Julie Ertz bids a heartfelt farewell to the USWNT and her soccer career
“Like anything, this sport takes a sacrifice, and I think time with my family is just irreplaceable," Ertz said as she prepared for her next chapter, one she'll center on being a new mom.
CINCINNATI — As Julie Ertz approached the final professional soccer game she’ll ever play, she had much to reflect on and be thankful for.
But before she moves all the way on to the next phase of her life, one that will be centered on her son Madden, she had a message to send to him.
“It’s not because Momma can’t play,” she said. “Momma can play.
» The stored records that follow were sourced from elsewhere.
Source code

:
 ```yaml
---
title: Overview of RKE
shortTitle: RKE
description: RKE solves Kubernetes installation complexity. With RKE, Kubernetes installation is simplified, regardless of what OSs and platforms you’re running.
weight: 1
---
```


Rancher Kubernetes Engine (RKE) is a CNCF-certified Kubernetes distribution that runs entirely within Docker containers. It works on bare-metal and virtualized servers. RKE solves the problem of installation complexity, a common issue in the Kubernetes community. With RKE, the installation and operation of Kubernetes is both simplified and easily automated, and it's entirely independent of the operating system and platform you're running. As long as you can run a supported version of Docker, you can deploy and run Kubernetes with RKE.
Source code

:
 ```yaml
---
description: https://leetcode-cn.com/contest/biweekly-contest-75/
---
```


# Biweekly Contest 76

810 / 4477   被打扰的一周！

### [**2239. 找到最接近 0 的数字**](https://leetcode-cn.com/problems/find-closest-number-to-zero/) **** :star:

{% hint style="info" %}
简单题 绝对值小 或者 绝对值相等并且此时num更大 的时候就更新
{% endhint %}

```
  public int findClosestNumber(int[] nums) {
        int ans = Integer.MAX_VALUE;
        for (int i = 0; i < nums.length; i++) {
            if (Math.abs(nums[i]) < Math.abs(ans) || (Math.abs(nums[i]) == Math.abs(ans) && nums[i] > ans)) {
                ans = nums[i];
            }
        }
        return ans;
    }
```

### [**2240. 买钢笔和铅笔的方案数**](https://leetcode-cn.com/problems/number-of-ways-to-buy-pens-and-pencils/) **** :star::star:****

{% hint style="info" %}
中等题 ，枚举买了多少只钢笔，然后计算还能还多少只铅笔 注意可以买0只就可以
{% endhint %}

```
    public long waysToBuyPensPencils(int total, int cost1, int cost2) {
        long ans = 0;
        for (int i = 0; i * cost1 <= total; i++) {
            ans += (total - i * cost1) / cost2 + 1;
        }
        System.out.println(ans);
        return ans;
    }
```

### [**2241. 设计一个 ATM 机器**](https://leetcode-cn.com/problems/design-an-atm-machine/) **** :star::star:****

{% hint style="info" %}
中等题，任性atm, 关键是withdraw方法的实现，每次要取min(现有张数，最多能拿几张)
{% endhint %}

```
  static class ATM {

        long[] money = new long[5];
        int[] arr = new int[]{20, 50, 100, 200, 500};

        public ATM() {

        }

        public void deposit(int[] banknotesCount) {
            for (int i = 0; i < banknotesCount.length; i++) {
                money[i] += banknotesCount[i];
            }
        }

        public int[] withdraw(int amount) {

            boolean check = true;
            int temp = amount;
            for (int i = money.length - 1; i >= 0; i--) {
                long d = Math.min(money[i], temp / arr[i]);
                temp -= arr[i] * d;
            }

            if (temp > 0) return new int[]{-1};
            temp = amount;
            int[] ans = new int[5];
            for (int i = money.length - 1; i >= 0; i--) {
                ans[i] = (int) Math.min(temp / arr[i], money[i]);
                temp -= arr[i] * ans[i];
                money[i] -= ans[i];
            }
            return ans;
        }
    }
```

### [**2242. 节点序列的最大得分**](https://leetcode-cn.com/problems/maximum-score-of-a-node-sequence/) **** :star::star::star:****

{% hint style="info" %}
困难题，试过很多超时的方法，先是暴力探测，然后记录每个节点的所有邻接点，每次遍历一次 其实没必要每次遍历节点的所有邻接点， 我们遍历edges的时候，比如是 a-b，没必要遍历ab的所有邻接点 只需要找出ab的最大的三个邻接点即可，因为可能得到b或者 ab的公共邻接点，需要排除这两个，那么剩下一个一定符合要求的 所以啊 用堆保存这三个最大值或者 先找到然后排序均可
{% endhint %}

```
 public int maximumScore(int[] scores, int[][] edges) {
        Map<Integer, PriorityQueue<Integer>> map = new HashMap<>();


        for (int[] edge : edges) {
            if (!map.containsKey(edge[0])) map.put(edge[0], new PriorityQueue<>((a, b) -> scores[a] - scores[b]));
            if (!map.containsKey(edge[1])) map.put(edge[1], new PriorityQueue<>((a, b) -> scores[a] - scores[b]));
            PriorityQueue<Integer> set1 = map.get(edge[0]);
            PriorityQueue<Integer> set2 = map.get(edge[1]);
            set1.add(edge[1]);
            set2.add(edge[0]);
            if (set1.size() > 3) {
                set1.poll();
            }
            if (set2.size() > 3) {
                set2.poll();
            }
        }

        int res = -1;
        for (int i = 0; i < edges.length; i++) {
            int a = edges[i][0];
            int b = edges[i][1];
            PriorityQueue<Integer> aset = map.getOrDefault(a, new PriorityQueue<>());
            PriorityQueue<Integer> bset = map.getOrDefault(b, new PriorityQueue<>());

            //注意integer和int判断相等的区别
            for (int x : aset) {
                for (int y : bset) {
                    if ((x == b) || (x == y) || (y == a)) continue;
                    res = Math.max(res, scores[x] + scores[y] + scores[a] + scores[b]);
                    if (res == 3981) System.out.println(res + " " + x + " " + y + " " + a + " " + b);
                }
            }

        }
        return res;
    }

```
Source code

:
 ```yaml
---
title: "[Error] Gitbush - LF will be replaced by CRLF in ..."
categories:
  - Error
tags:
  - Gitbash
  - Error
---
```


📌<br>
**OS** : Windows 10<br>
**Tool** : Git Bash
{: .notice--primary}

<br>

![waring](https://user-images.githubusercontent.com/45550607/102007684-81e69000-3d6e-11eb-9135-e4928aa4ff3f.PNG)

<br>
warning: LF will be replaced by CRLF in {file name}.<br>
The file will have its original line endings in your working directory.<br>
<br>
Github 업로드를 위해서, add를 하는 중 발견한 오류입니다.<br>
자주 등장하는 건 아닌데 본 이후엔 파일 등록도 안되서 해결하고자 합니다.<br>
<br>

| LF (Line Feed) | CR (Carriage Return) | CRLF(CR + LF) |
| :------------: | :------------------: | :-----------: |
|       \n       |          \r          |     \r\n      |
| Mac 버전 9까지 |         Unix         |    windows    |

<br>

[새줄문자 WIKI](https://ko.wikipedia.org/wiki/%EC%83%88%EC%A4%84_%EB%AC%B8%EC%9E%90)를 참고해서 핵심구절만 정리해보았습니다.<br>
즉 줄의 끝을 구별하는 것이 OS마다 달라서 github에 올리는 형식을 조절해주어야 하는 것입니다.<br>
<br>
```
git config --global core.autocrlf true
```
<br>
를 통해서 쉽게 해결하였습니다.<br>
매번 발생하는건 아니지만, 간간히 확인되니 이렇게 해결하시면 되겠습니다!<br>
She just has adapted my priorities, and I think that just comes with age.”
The zinger landed with the spirit of her crunching tackles or the joyous laughs she shares in the locker room.
Her final rounds of both as a player will come Thursday, when the U.S. women’s national team starts a two-game series with South Africa (7:30 p.m., TNT, Universo, Peacock). Then she will head off to motherhood and to the charity work that she and her husband, Zach, cherish deeply.
» READ MORE: Julie Ertz retires from playing soccer after 10 years as a pro and two World Cup titles
Still with Philly connections
That charity work is likely to bring the Ertzes back to Philadelphia, where Zach became a star with the Eagles and local soccer fans embraced Julie as one of their own. Earlier this year, the Ertz Family Foundation opened the House of Hope facility in Hunting Park, a place Julie called “near and dear to our heart.”
She signaled that they won’t be back here on a full-time basis, and that’s no surprise. The family has settled in Arizona, where her family’s roots are and Zach plays for the Cardinals. But they’ll still come to town.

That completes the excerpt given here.